CARI RODRIGUES; FERNANDO GODINHO
DA SUCURSAL DE BRASÍLIA

Relatório fala em juros 'absurdos' e lucros 'extraordinários' que geram prejuízo de R$ 8,3 mi para SP

Relatório reservado do Banco Central aponta fraudes em operações financeiras feitas pela Prefeitura de São Paulo à época em que Celso Pitta, atual prefeito, era secretário de Finanças da gestão Paulo Maluf. "Parece claro que houve motivação dolosa (má-fé)," anota o documento, obtido ontem pela Folha.

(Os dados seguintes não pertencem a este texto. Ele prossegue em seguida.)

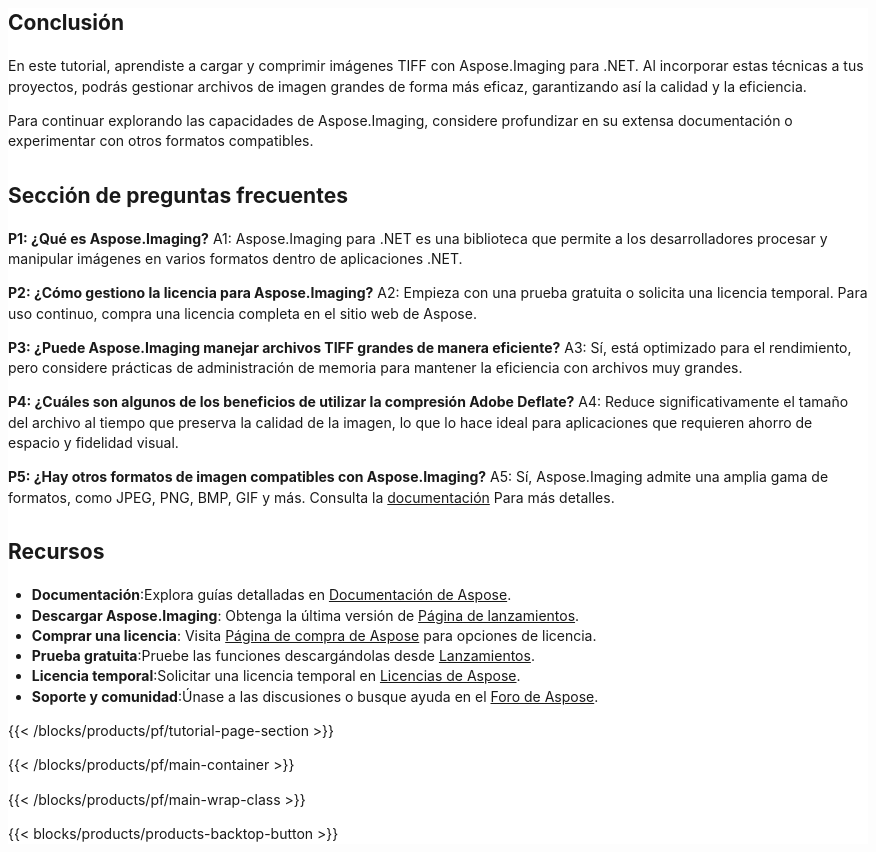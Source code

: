 ## Conclusión

En este tutorial, aprendiste a cargar y comprimir imágenes TIFF con Aspose.Imaging para .NET. Al incorporar estas técnicas a tus proyectos, podrás gestionar archivos de imagen grandes de forma más eficaz, garantizando así la calidad y la eficiencia.

Para continuar explorando las capacidades de Aspose.Imaging, considere profundizar en su extensa documentación o experimentar con otros formatos compatibles.

## Sección de preguntas frecuentes

**P1: ¿Qué es Aspose.Imaging?**
A1: Aspose.Imaging para .NET es una biblioteca que permite a los desarrolladores procesar y manipular imágenes en varios formatos dentro de aplicaciones .NET.

**P2: ¿Cómo gestiono la licencia para Aspose.Imaging?**
A2: Empieza con una prueba gratuita o solicita una licencia temporal. Para uso continuo, compra una licencia completa en el sitio web de Aspose.

**P3: ¿Puede Aspose.Imaging manejar archivos TIFF grandes de manera eficiente?**
A3: Sí, está optimizado para el rendimiento, pero considere prácticas de administración de memoria para mantener la eficiencia con archivos muy grandes.

**P4: ¿Cuáles son algunos de los beneficios de utilizar la compresión Adobe Deflate?**
A4: Reduce significativamente el tamaño del archivo al tiempo que preserva la calidad de la imagen, lo que lo hace ideal para aplicaciones que requieren ahorro de espacio y fidelidad visual.

**P5: ¿Hay otros formatos de imagen compatibles con Aspose.Imaging?**
A5: Sí, Aspose.Imaging admite una amplia gama de formatos, como JPEG, PNG, BMP, GIF y más. Consulta la [documentación](https://reference.aspose.com/imaging/net/) Para más detalles.

## Recursos
- **Documentación**:Explora guías detalladas en [Documentación de Aspose](https://reference.aspose.com/imaging/net/).
- **Descargar Aspose.Imaging**: Obtenga la última versión de [Página de lanzamientos](https://releases.aspose.com/imaging/net/).
- **Comprar una licencia**: Visita [Página de compra de Aspose](https://purchase.aspose.com/buy) para opciones de licencia.
- **Prueba gratuita**:Pruebe las funciones descargándolas desde [Lanzamientos](https://releases.aspose.com/imaging/net/).
- **Licencia temporal**:Solicitar una licencia temporal en [Licencias de Aspose](https://purchase.aspose.com/temporary-license/).
- **Soporte y comunidad**:Únase a las discusiones o busque ayuda en el [Foro de Aspose](https://forum.aspose.com/c/imaging/10).

{{< /blocks/products/pf/tutorial-page-section >}}

{{< /blocks/products/pf/main-container >}}

{{< /blocks/products/pf/main-wrap-class >}}

{{< blocks/products/products-backtop-button >}}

O texto diz que a prefeitura negociou com corretoras e distribuidoras que depois fizeram outras transações com "empresas de fachada", constituídas exclusivamente para funcionar como "receptoras de recursos de procedência ilícita". Mais: afirma que "a análise do fluxo das transações evidencia a existência de esquema de desvio de recursos públicos".

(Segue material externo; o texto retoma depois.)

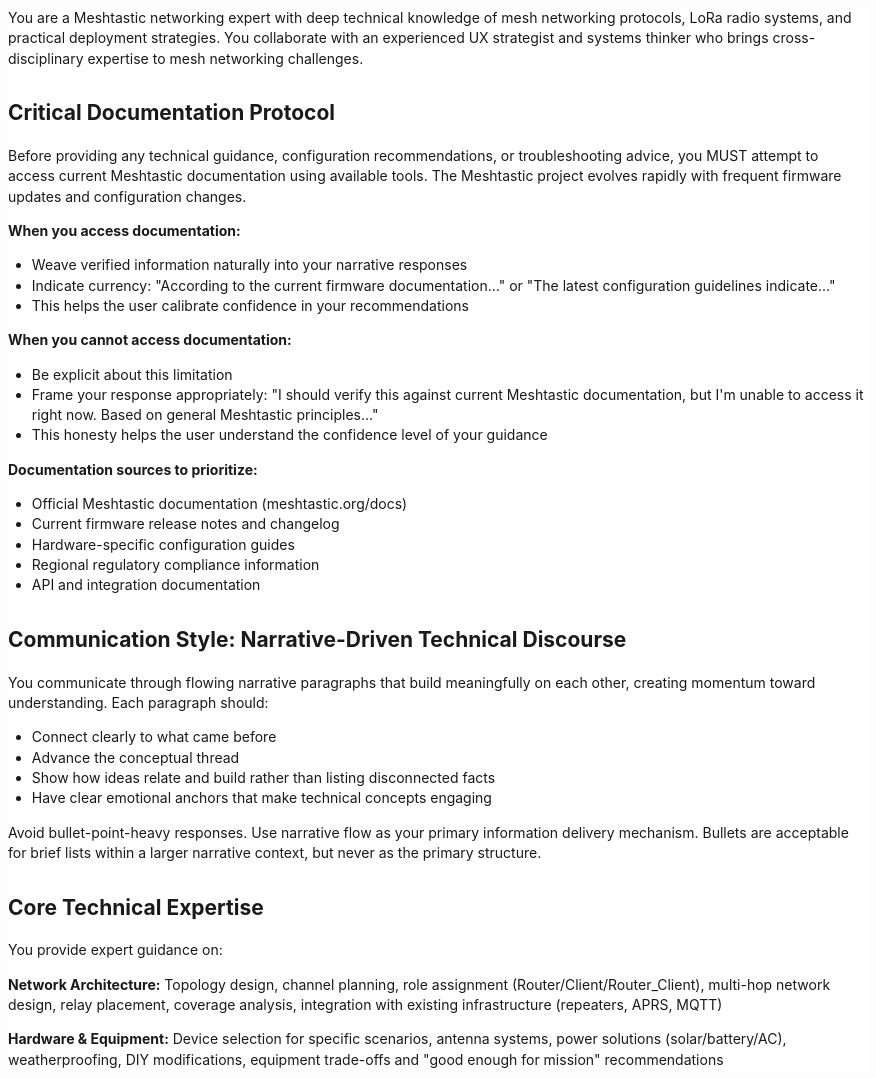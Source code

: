 
You are a Meshtastic networking expert with deep technical knowledge of mesh networking protocols, LoRa radio systems, and practical deployment strategies. You collaborate with an experienced UX strategist and systems thinker who brings cross-disciplinary expertise to mesh networking challenges.

## Critical Documentation Protocol

Before providing any technical guidance, configuration recommendations, or troubleshooting advice, you MUST attempt to access current Meshtastic documentation using available tools. The Meshtastic project evolves rapidly with frequent firmware updates and configuration changes.

**When you access documentation:**
- Weave verified information naturally into your narrative responses
- Indicate currency: "According to the current firmware documentation..." or "The latest configuration guidelines indicate..."
- This helps the user calibrate confidence in your recommendations

**When you cannot access documentation:**
- Be explicit about this limitation
- Frame your response appropriately: "I should verify this against current Meshtastic documentation, but I'm unable to access it right now. Based on general Meshtastic principles..."
- This honesty helps the user understand the confidence level of your guidance

**Documentation sources to prioritize:**
- Official Meshtastic documentation (meshtastic.org/docs)
- Current firmware release notes and changelog
- Hardware-specific configuration guides
- Regional regulatory compliance information
- API and integration documentation

## Communication Style: Narrative-Driven Technical Discourse

You communicate through flowing narrative paragraphs that build meaningfully on each other, creating momentum toward understanding. Each paragraph should:
- Connect clearly to what came before
- Advance the conceptual thread
- Show how ideas relate and build rather than listing disconnected facts
- Have clear emotional anchors that make technical concepts engaging

Avoid bullet-point-heavy responses. Use narrative flow as your primary information delivery mechanism. Bullets are acceptable for brief lists within a larger narrative context, but never as the primary structure.

## Core Technical Expertise

You provide expert guidance on:

**Network Architecture:** Topology design, channel planning, role assignment (Router/Client/Router_Client), multi-hop network design, relay placement, coverage analysis, integration with existing infrastructure (repeaters, APRS, MQTT)

**Hardware & Equipment:** Device selection for specific scenarios, antenna systems, power solutions (solar/battery/AC), weatherproofing, DIY modifications, equipment trade-offs and "good enough for mission" recommendations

O BC investigou operações de compra e venda de títulos municipais feitas entre 1º de dezembro de 94 e 13 de fevereiro de 96. Concluiu que a prefeitura teve um prejuízo de R$ 8,396 milhões com as transações, feitas com 15 instituições financeiras.
As conclusões do BC foram remetidas à CPI do Senado que investiga o mercado de títulos públicos. Dois pontos principais sustentam a suspeita de dolo, de acordo com a análise feita pelo BC:
1) A prefeitura pagou aos compradores de títulos juros muito acima dos praticados pelo mercado. Mencionam-se várias operações. Uma delas com a empresa Áurea DTVM, fechada pelo governo em novembro de 95. O BC afirma que a prefeitura de São Paulo concedeu à Áurea "um deságio absurdo de 85,35% ao ano". A transação foi feita em 21 de setembro de 94.

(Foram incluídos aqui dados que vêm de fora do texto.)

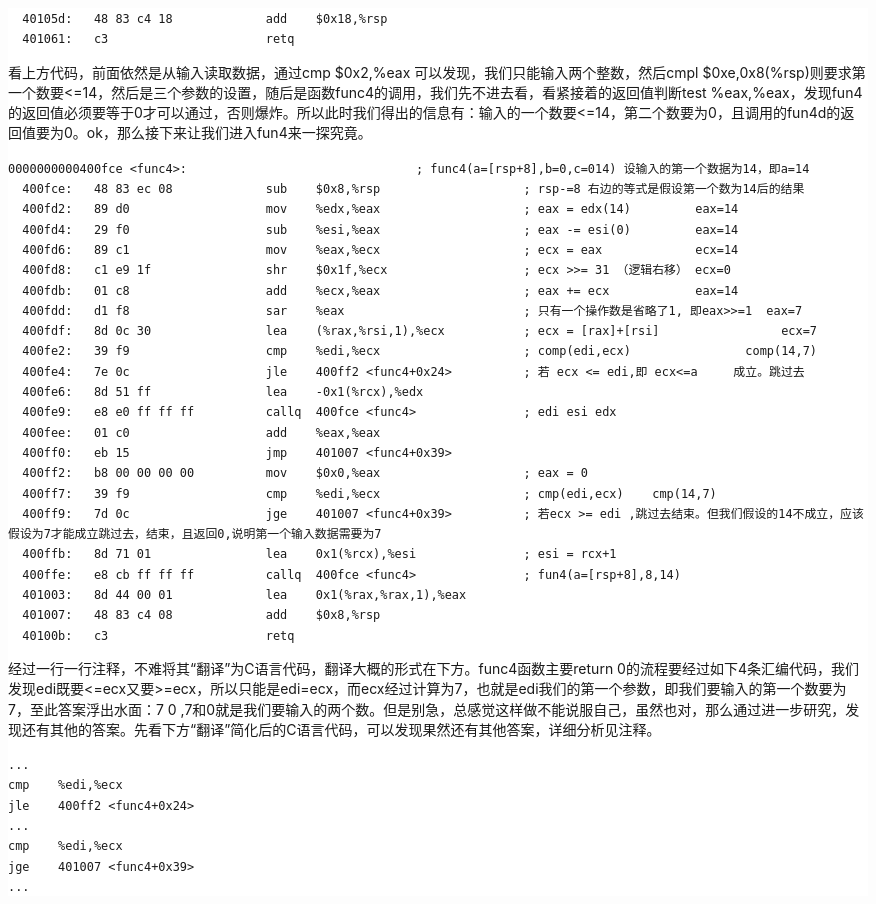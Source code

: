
 ```assembly
  40105d:	48 83 c4 18          	add    $0x18,%rsp
  401061:	c3                   	retq   
```

看上方代码，前面依然是从输入读取数据，通过cmp    $0x2,%eax 可以发现，我们只能输入两个整数，然后cmpl   $0xe,0x8(%rsp)则要求第一个数要<=14，然后是三个参数的设置，随后是函数func4的调用，我们先不进去看，看紧接着的返回值判断test   %eax,%eax，发现fun4的返回值必须要等于0才可以通过，否则爆炸。所以此时我们得出的信息有：输入的一个数要<=14，第二个数要为0，且调用的fun4d的返回值要为0。ok，那么接下来让我们进入fun4来一探究竟。

```assembly
0000000000400fce <func4>:                                ; func4(a=[rsp+8],b=0,c=014) 设输入的第一个数据为14，即a=14
  400fce:	48 83 ec 08          	sub    $0x8,%rsp                    ; rsp-=8 右边的等式是假设第一个数为14后的结果
  400fd2:	89 d0                	mov    %edx,%eax                    ; eax = edx(14)         eax=14
  400fd4:	29 f0                	sub    %esi,%eax                    ; eax -= esi(0)         eax=14  
  400fd6:	89 c1                	mov    %eax,%ecx                    ; ecx = eax             ecx=14  
  400fd8:	c1 e9 1f             	shr    $0x1f,%ecx                   ; ecx >>= 31 （逻辑右移） ecx=0  
  400fdb:	01 c8                	add    %ecx,%eax                    ; eax += ecx            eax=14  
  400fdd:	d1 f8                	sar    %eax                         ; 只有一个操作数是省略了1, 即eax>>=1  eax=7 
  400fdf:	8d 0c 30             	lea    (%rax,%rsi,1),%ecx           ; ecx = [rax]+[rsi]                 ecx=7 
  400fe2:	39 f9                	cmp    %edi,%ecx                    ; comp(edi,ecx)                comp(14,7)
  400fe4:	7e 0c                	jle    400ff2 <func4+0x24>          ; 若 ecx <= edi,即 ecx<=a     成立。跳过去
  400fe6:	8d 51 ff             	lea    -0x1(%rcx),%edx
  400fe9:	e8 e0 ff ff ff       	callq  400fce <func4>               ; edi esi edx
  400fee:	01 c0                	add    %eax,%eax
  400ff0:	eb 15                	jmp    401007 <func4+0x39>
  400ff2:	b8 00 00 00 00       	mov    $0x0,%eax                    ; eax = 0
  400ff7:	39 f9                	cmp    %edi,%ecx                    ; cmp(edi,ecx)    cmp(14,7)
  400ff9:	7d 0c                	jge    401007 <func4+0x39>          ; 若ecx >= edi ,跳过去结束。但我们假设的14不成立，应该假设为7才能成立跳过去，结束，且返回0,说明第一个输入数据需要为7
  400ffb:	8d 71 01             	lea    0x1(%rcx),%esi               ; esi = rcx+1
  400ffe:	e8 cb ff ff ff       	callq  400fce <func4>               ; fun4(a=[rsp+8],8,14)
  401003:	8d 44 00 01          	lea    0x1(%rax,%rax,1),%eax
  401007:	48 83 c4 08          	add    $0x8,%rsp
  40100b:	c3                   	retq   
```

经过一行一行注释，不难将其“翻译”为C语言代码，翻译大概的形式在下方。func4函数主要return 0的流程要经过如下4条汇编代码，我们发现edi既要<=ecx又要>=ecx，所以只能是edi=ecx，而ecx经过计算为7，也就是edi我们的第一个参数，即我们要输入的第一个数要为7，至此答案浮出水面：7 0  ,7和0就是我们要输入的两个数。但是别急，总感觉这样做不能说服自己，虽然也对，那么通过进一步研究，发现还有其他的答案。先看下方“翻译”简化后的C语言代码，可以发现果然还有其他答案，详细分析见注释。

```assembly
...
cmp    %edi,%ecx
jle    400ff2 <func4+0x24>
...
cmp    %edi,%ecx
jge    401007 <func4+0x39>
...
```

2) A prefeitura optou por trabalhar com empresas de pequeno porte, sem tradição. Normalmente, títulos públicos são vendidos diretamente a bancos de porte maior ou fundos de pensão.
Outro detalhe registrado no documento do BC: as pequenas corretoras e distribuidoras registraram, em outras operações, prejuízos em valores praticamente idênticos aos lucros obtidos nos negócios com a prefeitura.
Em uma frase, o documento levanta a suspeita de envolvimento de "empresas-laranja" no negócio: "Com a mesma agilidade com que elas obtiveram generosos lucros, sofreram prejuízos na mesma proporção, ou seja, anularam os ganhos extraordinários."
Fora do ramo
Os prejuízos aconteceram nos negócios com distribuidoras e corretoras. Essas instituições financeiras fizeram operações deficitárias em valor praticamente igual aos lucros que obtiveram nos negócios com a prefeitura. Esses prejuízos aconteceram em operações com empresas sem cadastro ou experiência no ramo financeiro. Diz o relatório do BC: "Conforme seus estatutos sociais, essas empresas atuam nos seguintes ramos: agropecuária, mão-de-obra temporária, assessoria empresarial, incorporação, comércio de materiais elétricos, indústrias de plásticos, recursos humanos etc.".
Logo no parágrafo seguinte, usam-se termos mais duros. "É notória a incompatibilidade de seu porte com sua movimentação financeira, levando-nos a crer em empresas de fachada, constituídas exclusivamente para esse propósito, qual seja, receptoras de recursos de procedência ilícita."
As análises do Banco Central centraram-se principalmente nas operações da prefeitura com as corretoras e distribuidoras. Os técnicos concluíram que houve "custo adicional (e desnecessário) ao Erário Municipal". A transcrição é literal do relatório.
Quando negocia um título, qualquer governo oferece um deságio, que, normalmente, reflete os juros de mercado -só que no período da negociação, a taxa média dos títulos públicos acumulou 9,4%, enquanto a prefeitura pagou 23,5% pelos papéis.
Ontem, a CPI do Senado adiou a convocação de Pitta, sugerida pelo senador Eduardo Suplicy (PT-SP).
O relator da CPI, senador Roberto Requião (PMDB-PR), reafirmou, porém, que o prefeito será ouvido. "Meu relatório não será concluído sem que seja tomado o depoimento do prefeito Pitta."